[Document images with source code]
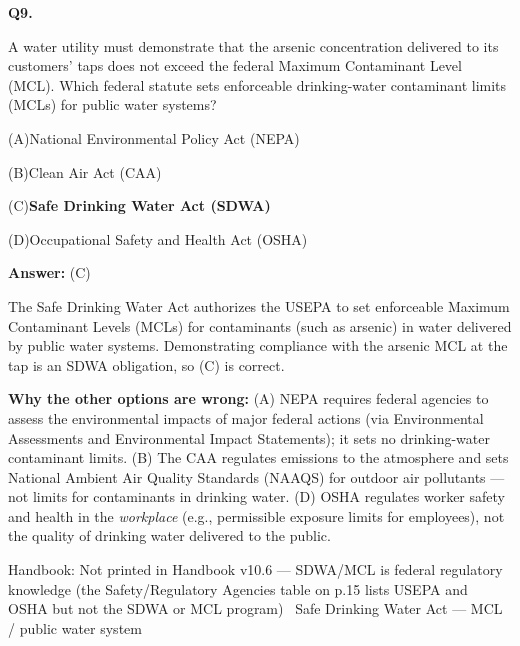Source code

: \documentclass[11pt]{article}
\newcommand{\correct}[1]{\textbf{#1}\;{\color{accent}$\checkmark$}}
\newcommand{\optline}[2]{\par\noindent\hspace{1.2em}(#1)\hspace{0.6em}#2}
\begin{document}
\filbreak
\textbf{\color{accent}Q9.}\par\vspace{2pt}
A water utility must demonstrate that the arsenic concentration delivered to its customers' taps does not exceed the federal Maximum Contaminant Level (MCL). Which federal statute sets enforceable drinking-water contaminant limits (MCLs) for public water systems?\par\par\vspace{3pt}
\optline{A}{National Environmental Policy Act (NEPA)}
\optline{B}{Clean Air Act (CAA)}
\optline{C}{\correct{Safe Drinking Water Act (SDWA)}}
\optline{D}{Occupational Safety and Health Act (OSHA)}
\par\vspace{3pt}
\vspace{2pt}\par\noindent\colorbox{boxbg}{\parbox{\dimexpr\linewidth-2\fboxsep\relax}{%
\vspace{2pt}\textbf{Answer:} (C)\par\vspace{2pt}
{\small The Safe Drinking Water Act authorizes the USEPA to set enforceable Maximum Contaminant Levels (MCLs) for contaminants (such as arsenic) in water delivered by public water systems. Demonstrating compliance with the arsenic MCL at the tap is an SDWA obligation, so (C) is correct.\par
\textbf{Why the other options are wrong:} (A) NEPA requires federal agencies to assess the environmental impacts of major federal actions (via Environmental Assessments and Environmental Impact Statements); it sets no drinking-water contaminant limits. (B) The CAA regulates emissions to the atmosphere and sets National Ambient Air Quality Standards (NAAQS) for outdoor air pollutants --- not limits for contaminants in drinking water. (D) OSHA regulates worker safety and health in the \emph{workplace} (e.g., permissible exposure limits for employees), not the quality of drinking water delivered to the public.\par}\par\vspace{2pt}
{\footnotesize\color{soft}Handbook: Not printed in Handbook v10.6 --- SDWA/MCL is federal regulatory knowledge (the Safety/Regulatory Agencies table on p.15 lists USEPA and OSHA but not the SDWA or MCL program) \textbullet\ Safe Drinking Water Act --- MCL / public water system}\vspace{2pt}
}}
\end{document}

ACTION ITEM :: Pull every line holding "newcommand" out of the records.

OUTPUT FOR THIS EXERCISE ::
\newcommand{\correct}[1]{\textbf{#1}\;{\color{accent}$\checkmark$}}
\newcommand{\optline}[2]{\par\noindent\hspace{1.2em}(#1)\hspace{0.6em}#2}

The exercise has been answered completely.